Inhibition of peroxynitrite-induced nitration of tyrosine by glutathione in the presence of carbon dioxide through both radical repair and peroxynitrate formation.

Peroxynitrite (ONOO-/ONOOH) is assumed to react preferentially with carbon dioxide in vivo to produce nitrogen dioxide (NO2*) and trioxocarbonate(1-) (CO3*-) radicals. We have studied the mechanism by which glutathione (GSH) inhibits the NO2*/CO3*--mediated formation of 3-nitrotyrosine. We found that even low concentrations of GSH strongly inhibit peroxynitrite-dependent tyrosine consumption (IC50 = 660 microM) as well as 3-nitrotyrosine formation (IC50) = 265 microM).

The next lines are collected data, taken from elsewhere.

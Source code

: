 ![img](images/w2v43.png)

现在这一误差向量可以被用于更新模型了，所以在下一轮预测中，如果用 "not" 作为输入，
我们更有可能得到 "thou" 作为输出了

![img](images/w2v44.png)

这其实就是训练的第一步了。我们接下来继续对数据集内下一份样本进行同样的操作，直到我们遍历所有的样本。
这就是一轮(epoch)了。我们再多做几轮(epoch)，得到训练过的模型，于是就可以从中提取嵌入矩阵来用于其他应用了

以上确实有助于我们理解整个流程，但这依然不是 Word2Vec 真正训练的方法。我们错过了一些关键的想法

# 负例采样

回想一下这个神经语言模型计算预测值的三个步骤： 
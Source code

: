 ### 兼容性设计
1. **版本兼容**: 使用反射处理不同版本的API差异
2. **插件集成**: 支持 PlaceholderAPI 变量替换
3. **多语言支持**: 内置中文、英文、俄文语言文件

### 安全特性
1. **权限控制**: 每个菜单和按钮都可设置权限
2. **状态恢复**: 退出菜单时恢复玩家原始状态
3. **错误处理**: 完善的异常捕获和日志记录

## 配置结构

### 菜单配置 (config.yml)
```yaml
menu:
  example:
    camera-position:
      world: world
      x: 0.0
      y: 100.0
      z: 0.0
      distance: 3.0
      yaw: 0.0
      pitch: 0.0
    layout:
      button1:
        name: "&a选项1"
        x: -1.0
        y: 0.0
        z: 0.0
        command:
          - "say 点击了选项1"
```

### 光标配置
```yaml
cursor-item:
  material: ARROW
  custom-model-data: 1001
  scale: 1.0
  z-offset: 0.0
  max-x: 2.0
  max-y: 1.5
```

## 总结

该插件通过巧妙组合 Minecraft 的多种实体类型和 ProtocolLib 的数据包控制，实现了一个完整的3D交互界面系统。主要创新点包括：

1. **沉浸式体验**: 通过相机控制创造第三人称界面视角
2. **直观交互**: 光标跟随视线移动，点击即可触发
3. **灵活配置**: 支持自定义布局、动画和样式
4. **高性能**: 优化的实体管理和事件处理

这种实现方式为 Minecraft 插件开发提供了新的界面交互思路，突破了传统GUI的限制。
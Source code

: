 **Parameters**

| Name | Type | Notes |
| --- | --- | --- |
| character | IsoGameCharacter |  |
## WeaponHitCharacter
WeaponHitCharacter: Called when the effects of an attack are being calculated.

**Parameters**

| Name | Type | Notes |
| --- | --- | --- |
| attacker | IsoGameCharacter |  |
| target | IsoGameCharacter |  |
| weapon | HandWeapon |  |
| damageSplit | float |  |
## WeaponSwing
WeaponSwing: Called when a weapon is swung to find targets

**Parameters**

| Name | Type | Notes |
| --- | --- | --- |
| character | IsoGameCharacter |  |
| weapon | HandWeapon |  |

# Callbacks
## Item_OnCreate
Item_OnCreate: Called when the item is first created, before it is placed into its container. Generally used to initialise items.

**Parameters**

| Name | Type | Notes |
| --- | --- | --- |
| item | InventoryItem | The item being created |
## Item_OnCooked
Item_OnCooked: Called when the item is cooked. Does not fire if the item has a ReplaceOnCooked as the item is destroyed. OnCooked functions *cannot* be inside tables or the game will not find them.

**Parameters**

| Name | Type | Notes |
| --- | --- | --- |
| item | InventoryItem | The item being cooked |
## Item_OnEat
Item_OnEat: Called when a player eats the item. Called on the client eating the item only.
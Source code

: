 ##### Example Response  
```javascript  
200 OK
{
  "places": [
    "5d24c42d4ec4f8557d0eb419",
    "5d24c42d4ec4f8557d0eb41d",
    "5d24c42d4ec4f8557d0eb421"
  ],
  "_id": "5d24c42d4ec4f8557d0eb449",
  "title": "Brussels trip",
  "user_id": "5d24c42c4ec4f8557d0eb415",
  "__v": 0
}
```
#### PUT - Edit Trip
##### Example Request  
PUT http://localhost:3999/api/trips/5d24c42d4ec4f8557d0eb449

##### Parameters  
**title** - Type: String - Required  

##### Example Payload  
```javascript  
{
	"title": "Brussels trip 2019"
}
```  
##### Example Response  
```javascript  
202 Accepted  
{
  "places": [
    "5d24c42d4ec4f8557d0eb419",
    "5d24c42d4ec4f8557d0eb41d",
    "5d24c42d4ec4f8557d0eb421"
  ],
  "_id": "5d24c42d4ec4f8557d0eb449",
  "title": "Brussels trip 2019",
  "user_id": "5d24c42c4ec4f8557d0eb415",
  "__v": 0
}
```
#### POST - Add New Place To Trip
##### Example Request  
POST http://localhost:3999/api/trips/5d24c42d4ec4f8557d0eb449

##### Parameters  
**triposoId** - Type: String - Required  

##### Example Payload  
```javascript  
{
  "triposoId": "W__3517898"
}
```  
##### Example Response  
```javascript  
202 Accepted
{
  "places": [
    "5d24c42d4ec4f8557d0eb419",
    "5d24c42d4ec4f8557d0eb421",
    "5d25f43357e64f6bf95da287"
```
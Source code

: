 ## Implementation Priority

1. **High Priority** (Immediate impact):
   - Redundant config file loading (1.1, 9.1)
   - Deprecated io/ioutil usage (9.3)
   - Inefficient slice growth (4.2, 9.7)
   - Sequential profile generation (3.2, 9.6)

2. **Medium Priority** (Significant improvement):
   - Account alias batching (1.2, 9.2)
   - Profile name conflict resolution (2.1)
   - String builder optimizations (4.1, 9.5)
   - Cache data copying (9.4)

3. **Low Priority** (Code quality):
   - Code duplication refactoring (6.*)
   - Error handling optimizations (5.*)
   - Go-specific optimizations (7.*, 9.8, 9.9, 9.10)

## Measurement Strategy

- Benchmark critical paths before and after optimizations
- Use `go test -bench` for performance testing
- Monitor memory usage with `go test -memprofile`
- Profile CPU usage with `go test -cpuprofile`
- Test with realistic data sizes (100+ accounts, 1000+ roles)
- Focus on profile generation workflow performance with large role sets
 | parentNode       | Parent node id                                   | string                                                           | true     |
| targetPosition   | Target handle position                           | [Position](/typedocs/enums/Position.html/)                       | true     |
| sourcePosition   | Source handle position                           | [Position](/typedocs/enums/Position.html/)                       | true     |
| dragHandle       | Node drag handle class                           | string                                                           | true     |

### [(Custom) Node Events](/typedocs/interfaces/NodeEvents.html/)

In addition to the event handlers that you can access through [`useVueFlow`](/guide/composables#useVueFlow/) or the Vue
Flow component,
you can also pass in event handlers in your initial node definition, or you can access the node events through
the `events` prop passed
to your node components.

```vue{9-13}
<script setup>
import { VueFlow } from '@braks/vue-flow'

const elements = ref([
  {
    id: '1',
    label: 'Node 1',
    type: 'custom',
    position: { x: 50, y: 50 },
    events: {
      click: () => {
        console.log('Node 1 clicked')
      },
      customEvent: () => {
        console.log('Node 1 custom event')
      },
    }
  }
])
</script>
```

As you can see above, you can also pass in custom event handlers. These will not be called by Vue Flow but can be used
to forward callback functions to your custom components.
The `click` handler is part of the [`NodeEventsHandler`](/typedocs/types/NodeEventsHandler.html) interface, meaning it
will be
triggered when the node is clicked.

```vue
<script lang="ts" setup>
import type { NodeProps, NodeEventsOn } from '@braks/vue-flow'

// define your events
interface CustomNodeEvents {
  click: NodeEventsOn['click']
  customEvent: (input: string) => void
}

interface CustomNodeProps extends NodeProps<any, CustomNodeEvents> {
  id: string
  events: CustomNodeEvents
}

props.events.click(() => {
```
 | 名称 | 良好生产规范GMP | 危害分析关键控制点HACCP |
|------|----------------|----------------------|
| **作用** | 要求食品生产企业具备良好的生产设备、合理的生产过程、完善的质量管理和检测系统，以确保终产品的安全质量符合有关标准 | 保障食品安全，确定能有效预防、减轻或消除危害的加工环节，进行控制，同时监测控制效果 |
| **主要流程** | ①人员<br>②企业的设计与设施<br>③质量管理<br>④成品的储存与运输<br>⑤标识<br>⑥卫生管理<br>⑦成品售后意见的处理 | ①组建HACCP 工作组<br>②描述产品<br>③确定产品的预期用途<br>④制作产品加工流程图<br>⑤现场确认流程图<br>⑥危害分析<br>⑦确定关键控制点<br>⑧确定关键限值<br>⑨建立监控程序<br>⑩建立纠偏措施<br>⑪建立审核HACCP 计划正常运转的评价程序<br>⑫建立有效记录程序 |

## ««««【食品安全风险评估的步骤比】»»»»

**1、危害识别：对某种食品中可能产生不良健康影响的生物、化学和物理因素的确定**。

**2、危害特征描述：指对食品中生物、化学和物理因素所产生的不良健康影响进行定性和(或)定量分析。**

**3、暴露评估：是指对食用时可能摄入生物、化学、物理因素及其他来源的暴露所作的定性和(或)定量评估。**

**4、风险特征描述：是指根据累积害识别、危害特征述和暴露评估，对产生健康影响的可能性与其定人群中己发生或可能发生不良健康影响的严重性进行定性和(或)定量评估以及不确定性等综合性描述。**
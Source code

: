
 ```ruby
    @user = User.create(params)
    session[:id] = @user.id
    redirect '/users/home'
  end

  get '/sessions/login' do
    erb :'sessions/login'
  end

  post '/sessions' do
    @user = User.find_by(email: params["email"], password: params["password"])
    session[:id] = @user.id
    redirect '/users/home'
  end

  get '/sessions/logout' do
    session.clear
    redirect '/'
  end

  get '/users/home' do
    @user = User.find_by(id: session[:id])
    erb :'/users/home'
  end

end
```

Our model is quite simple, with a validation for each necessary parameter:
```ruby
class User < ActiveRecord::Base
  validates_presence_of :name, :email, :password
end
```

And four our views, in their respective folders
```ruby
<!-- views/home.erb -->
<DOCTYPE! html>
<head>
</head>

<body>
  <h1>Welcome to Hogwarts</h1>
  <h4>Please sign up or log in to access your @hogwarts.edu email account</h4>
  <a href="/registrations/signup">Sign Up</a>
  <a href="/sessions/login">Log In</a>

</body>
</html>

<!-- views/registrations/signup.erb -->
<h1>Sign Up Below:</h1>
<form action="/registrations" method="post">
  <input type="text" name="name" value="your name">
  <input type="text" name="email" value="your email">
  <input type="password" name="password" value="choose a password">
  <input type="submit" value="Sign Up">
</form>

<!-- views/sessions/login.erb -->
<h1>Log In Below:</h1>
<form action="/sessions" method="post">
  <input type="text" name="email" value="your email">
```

From the determination of the level of oxygen produced or consumed under various initial conditions, it is inferred that GSH inhibits peroxynitrite-induced tyrosine consumption by re-reducing (repairing) the intermediate tyrosyl radicals. An additional protective pathway is mediated by the glutathiyl radical (GS*) through reduction of dioxygen to superoxide (O2*-) and reaction with NO2* to form peroxynitrate (O2NOOH/O2NOO-), which is largely unreactive towards tyrosine. Thus, GSH is highly effective in protecting tyrosine against an attack by peroxynitrite in the presence of CO2. Consequently, formation of 3-nitrotyrosine by freely diffusing NO2* radicals is highly unlikely at physiological levels of GSH.